-- Exercise prompt --
Using "scalar가" as the search string, find the matching lines below and copy them.

-- Extracted material --
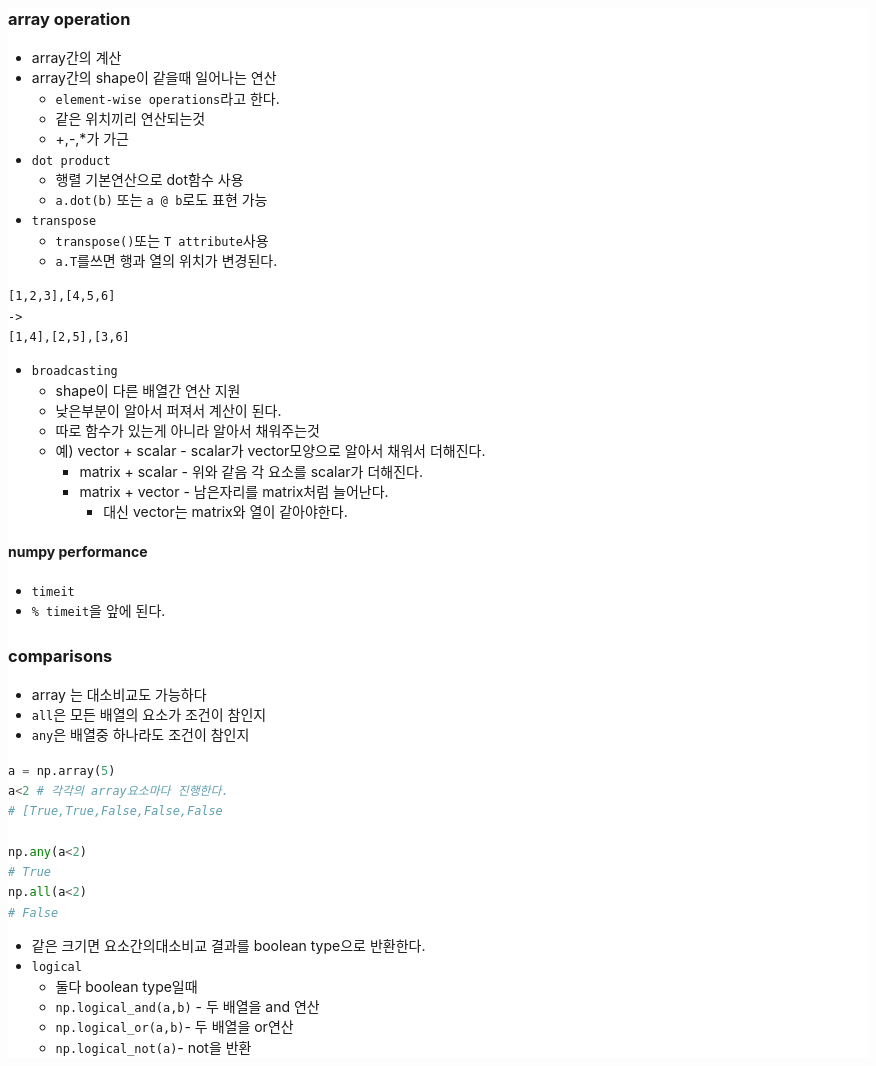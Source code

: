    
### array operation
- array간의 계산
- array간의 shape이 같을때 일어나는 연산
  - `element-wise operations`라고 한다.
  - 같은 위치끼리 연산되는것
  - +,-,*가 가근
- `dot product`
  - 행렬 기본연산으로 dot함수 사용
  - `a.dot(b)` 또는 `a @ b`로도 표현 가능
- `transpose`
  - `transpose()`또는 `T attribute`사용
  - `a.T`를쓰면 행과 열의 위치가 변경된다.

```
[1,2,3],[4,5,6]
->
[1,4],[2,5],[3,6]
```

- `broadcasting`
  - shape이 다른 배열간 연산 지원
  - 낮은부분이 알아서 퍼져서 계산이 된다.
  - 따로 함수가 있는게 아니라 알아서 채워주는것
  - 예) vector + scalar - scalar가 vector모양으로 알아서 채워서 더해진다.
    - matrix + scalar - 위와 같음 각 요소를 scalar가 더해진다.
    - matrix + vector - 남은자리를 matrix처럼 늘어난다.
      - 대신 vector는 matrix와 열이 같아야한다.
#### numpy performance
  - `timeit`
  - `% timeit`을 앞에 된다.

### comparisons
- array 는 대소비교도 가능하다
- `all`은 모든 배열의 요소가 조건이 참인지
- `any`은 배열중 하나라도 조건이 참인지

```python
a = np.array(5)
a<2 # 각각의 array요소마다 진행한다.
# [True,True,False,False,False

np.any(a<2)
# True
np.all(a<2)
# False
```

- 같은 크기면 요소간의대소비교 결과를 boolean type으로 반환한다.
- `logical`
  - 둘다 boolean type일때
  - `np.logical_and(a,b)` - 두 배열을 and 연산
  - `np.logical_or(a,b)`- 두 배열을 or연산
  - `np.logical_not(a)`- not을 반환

-- Result of this task --
  - 예) vector + scalar - scalar가 vector모양으로 알아서 채워서 더해진다.
    - matrix + scalar - 위와 같음 각 요소를 scalar가 더해진다.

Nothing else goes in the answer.